A blog about the restoration, remodel and renovation of a 1929 Chicago-style brick bungalow

White Linen (Closet)

I thought I better take advantage of this burst in project energy while it lasts so I decided to tackle the linen closet. Since it’s adjacent to the bathroom and part of the hallway, it’ll be part of both the bathroom reno and the hallway repair and paint project too.

Of course I shouldn’t need to tell you, as you should know by now if you’re a regular reader, that it was completely painted in white.


And like everything else it was either a) a crappy paint job, b) not prepped properly before painting, or c) crappy paint (or a combination of all 3) because it was chipping and peeling over several layers of other colors (sage-y green, gold, peachy-pink…).


The walls are cracked, especially in the corners and on this left wall. It probably happened when the bathroom was demo’d and “remodeled” in the ’90s. This wall, at least this lower section will have to be replaced I’m sure because it doesn’t seem to be holding to the lath anymore.


What is that faucet doing in the linen closet, you ask? Why that was the PO’s idea for filling pails with water without having to walk a few more steps into the bathroom to fill from the tub. Yeah, that will be removed — I don’t know about you, but I wouldn’t want to risk a faucet leak all over the hardwood floor.

I’m removing the paint from the closet shelves with the Silent Paint Remover which is going pretty quickly. For the shelf brackets, baseboard and framing around the tub access (even that was originally stained!) I’m using a “green” stripper. I already had a tub of Ready Strip which I used up on the brackets, plus a tub of Smart Strip which I used on the baseboard and tub access framing.

The Smart Strip seemed to work much better, but I wasn’t sure if it was just because it was applied to flat surfaces. It removed almost all the paint on the first go-around.
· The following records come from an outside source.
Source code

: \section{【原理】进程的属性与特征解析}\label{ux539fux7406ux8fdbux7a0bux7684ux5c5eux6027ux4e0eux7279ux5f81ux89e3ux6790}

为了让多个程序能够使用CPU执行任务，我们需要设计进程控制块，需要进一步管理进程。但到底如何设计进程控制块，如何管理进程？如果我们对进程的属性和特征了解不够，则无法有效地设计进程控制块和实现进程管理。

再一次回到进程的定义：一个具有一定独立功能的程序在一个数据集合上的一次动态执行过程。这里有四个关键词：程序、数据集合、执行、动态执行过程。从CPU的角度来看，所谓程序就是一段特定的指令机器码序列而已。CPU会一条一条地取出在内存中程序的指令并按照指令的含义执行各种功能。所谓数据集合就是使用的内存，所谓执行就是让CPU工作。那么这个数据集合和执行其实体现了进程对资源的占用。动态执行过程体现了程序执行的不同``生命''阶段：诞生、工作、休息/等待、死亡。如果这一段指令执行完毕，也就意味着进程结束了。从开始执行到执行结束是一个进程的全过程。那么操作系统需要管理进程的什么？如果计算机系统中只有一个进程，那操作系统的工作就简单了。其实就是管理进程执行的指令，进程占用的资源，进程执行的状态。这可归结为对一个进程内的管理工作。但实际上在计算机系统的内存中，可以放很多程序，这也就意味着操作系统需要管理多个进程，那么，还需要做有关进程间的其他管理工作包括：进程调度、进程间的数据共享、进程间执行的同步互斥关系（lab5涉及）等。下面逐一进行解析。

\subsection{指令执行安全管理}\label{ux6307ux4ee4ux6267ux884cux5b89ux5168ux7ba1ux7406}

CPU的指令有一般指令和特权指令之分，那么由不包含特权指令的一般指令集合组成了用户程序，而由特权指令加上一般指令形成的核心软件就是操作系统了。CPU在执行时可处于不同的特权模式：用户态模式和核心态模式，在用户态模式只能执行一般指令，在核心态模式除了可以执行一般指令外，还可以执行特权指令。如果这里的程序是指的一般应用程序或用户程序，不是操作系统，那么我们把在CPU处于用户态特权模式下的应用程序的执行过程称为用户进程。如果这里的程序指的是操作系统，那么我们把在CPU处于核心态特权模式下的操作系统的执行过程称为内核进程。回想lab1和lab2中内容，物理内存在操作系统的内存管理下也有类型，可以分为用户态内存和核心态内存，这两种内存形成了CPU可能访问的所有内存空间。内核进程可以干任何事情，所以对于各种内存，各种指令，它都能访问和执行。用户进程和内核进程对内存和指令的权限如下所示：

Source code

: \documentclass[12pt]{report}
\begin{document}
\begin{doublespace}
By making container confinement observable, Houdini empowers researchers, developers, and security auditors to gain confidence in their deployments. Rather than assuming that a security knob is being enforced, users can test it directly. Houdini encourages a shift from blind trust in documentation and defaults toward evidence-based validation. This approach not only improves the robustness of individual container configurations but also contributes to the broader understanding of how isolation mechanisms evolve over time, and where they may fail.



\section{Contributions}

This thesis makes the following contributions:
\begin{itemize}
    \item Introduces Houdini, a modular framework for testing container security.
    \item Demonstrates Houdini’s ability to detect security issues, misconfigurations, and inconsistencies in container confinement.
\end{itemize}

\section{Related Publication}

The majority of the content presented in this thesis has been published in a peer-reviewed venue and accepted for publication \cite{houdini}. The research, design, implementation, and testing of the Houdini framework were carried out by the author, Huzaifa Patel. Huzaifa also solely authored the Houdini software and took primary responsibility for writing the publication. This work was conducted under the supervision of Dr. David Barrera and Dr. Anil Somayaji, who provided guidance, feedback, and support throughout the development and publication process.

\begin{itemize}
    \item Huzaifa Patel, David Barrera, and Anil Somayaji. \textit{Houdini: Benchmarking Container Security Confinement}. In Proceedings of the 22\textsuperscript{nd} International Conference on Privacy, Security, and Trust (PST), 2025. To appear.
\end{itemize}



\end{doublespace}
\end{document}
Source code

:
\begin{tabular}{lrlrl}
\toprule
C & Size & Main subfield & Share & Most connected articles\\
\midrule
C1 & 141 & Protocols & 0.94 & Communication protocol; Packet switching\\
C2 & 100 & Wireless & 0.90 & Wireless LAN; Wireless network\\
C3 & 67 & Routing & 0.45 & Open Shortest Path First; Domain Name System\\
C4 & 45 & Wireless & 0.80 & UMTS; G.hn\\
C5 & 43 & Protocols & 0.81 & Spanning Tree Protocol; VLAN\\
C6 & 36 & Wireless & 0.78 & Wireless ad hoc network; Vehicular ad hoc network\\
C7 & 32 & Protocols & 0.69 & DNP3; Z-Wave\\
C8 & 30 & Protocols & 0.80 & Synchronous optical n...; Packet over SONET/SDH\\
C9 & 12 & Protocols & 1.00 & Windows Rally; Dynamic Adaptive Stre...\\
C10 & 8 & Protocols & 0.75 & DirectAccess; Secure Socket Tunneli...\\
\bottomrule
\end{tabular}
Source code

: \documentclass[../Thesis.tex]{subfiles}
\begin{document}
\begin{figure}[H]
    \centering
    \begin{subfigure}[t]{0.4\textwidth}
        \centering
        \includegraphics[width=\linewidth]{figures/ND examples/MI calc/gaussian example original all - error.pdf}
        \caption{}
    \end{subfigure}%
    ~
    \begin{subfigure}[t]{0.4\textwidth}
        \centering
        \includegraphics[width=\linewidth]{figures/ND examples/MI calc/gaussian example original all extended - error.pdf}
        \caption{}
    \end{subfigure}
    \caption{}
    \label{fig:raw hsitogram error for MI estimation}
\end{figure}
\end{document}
After applying the Smart Strip to the shelf brackets and letting it sit overnight, most of the remaining paint came off.


I’m not going to go crazy in trying to remove every last bit of paint since most of the bracket will be covered by the shelf, so I’ll see how these clean up with denatured alcohol and take it from there.



  1. Chris Cole on January 22, 2015 at 10:10 am

    I agree that putting a faucet fro buckets is not the best use of the closet. I am assuming that the closet abuts the faucet end of the bathroom tub. If that is the case, you have the advantage of easy access to the plumbing. There is nothing so disheartening as chopping holes in walls to get at plumbing leaks.

    • denise on January 22, 2015 at 10:15 am

      Yes exactly Chris, the tub faucet is on the other side. My husband pointed out that perhaps the PO had one of those buckets on wheels so I guess I have to give him the benefit of the doubt that this might be useful, but still!